The platform can also be deployed discreetly. Let’s say you are not a huge bank, but a smaller financial company without your own software system. At that point, we offer SayHey Messaging Business. This is a standalone mobile and web app that can be customized with a company’s branding.
What are your biggest achievements or ‘proudest moment’ so far?
We are particularly proud of our success story with PHP, one of the fastest-growing financial marketing organizations in the US. Almost 30,000 agents are now able to communicate with one another securely and instantly, and it has changed their culture. They have this great system of instant communication, where the CEO is able to connect and send their message out too. The reality is that none of us open our emails, but we can’t ignore an instant message!
We’re also really proud of the fact that we are starting to onboard banks that were concerned with the FTC and CFTC fines. These mid-sized banks(around 500-people) are using our discreet standalone mobile app to send instant messages but with the important security factor. Employees like it as they have their own system.
What has been the biggest challenge or most ‘tricky moment’ to overcome?
The biggest challenge was ‘how do we build an auditable messaging system that doesn’t make the employee feel like their privacy has been invaded?’ It was crucial to create something that banks could use with conversations recorded so they could be traceable and audited while ensuring happy employees have that peace of mind over what’s happening.

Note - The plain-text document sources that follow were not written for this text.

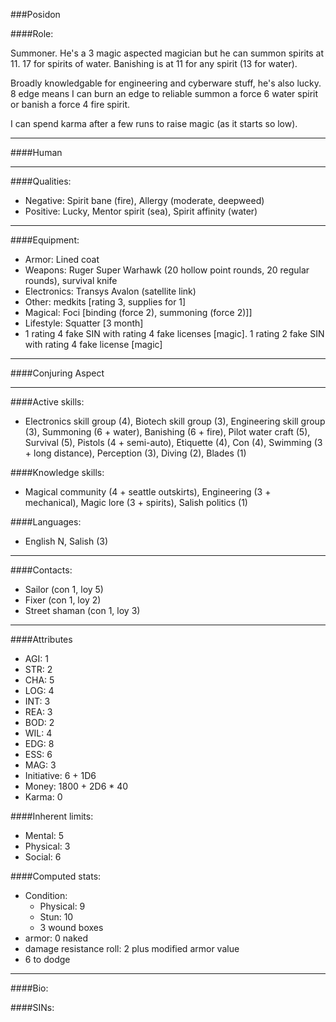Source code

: ###Posidon

####Role:

Summoner. He's a 3 magic aspected magician but he can summon spirits at 11. 17 for spirits of water. Banishing is at 11 for any spirit (13 for water). 

Broadly knowledgable for engineering and cyberware stuff, he's also lucky. 8 edge means I can burn an edge to reliable summon a force 6 water spirit or banish a force 4 fire spirit. 

I can spend karma after a few runs to raise magic (as it starts so low).

____
####Human
____
####Qualities:

- Negative: Spirit bane (fire), Allergy (moderate, deepweed)
- Positive: Lucky, Mentor spirit (sea), Spirit affinity (water)

____
####Equipment:

- Armor: Lined coat
- Weapons: Ruger Super Warhawk (20 hollow point rounds, 20 regular rounds), survival knife
- Electronics: Transys Avalon (satellite link)
- Other: medkits [rating 3, supplies for 1]
- Magical: Foci [binding (force 2), summoning (force 2)]]
- Lifestyle: Squatter [3 month]
- 1 rating 4 fake SIN with rating 4 fake licenses [magic]. 1 rating 2 fake SIN with rating 4 fake license [magic]

____
####Conjuring Aspect

____
####Active skills:

- Electronics skill group (4), Biotech skill group (3), Engineering skill group (3), Summoning (6 + water), Banishing (6 + fire), Pilot water craft (5), Survival (5), Pistols (4 + semi-auto), Etiquette (4), Con (4), Swimming (3 + long distance), Perception (3), Diving (2), Blades (1)

####Knowledge skills:

- Magical community (4 + seattle outskirts), Engineering (3 + mechanical), Magic lore (3 + spirits), Salish politics (1)

####Languages:

- English N, Salish (3)

____
####Contacts:

- Sailor (con 1, loy 5)
- Fixer (con 1, loy 2)
- Street shaman (con 1, loy 3)

____
####Attributes

- AGI: 1
- STR: 2
- CHA: 5
- LOG: 4
- INT: 3
- REA: 3
- BOD: 2
- WIL: 4
- EDG: 8
- ESS: 6
- MAG: 3
- Initiative: 6 + 1D6
- Money: 1800 + 2D6 * 40
- Karma: 0

####Inherent limits:

- Mental: 5
- Physical: 3
- Social: 6

####Computed stats:

- Condition:
	- Physical: 9
	- Stun: 10
	- 3 wound boxes
- armor: 0 naked
- damage resistance roll: 2 plus modified armor value
- 6 to dodge

____
####Bio:


####SINs:
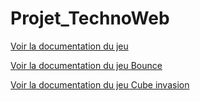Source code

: # Projet_TechnoWeb

[Voir la documentation du jeu ](./squelette/README.md)

[Voir la documentation du jeu Bounce](./Bounce/README.md)

[Voir la documentation du jeu Cube invasion](./Survivor/ReadMe.md)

There are other options out there, of course, but some of these are very expensive, some are very heavy and inflexible, while others have very low adoption rates. We have managed to create a platform that has the right interface for everyone with a consumer front end that everyone loves but with a back end where a complete corporate enterprise system exists with data security, privacy and data ownership. We’ve used machine learning to offer an instant messaging platform that can be used as part of any discovery process and monitoring, which is huge for the financial industry without having users feel like big brother is watching every message.
How would you describe the culture of your company?
7T has zero developers but 100+ software engineers and we have built a culture of curiosity and innovation that has really helped us accelerate the business. Our motto is, “Business First, Technology Follows”. That is what led us to the SayHey Messenger development. We saw a significant business issue, and created technology to solve for that issue.
We’re headquartered in Dallas, Texas, but we are global but with a big team in Chennai, India, as well as a team on the West Coast as well. It’s really a diverse group and a truly global team; I’m proud of that.
What’s in store for the future?
We are becoming an omni-channel for communications. People often have multiple platforms going and we are helping to aggregate all these messages in one interface for productivity, accountability, data ownership, data sovereignty.
With our platform you will be able to send a text message from SayHey, or any other messaging platforms, but it still saves the recorded conversations in your auditable data ownership and your cloud system.
We’re also looking to ramp up the collaboration tools, like adding a whiteboard for SayHey, similar to Apple’s Freeform that came out recently.
Because of the security issues associated with many instant messaging platforms, we expect to see both large financial institutions and smaller, regional banks looking for a secure, auditable messaging platform. But, with all the collaboration tools we’re adding, and Gen Z entering the workforce, we see huge growth potential on the horizon.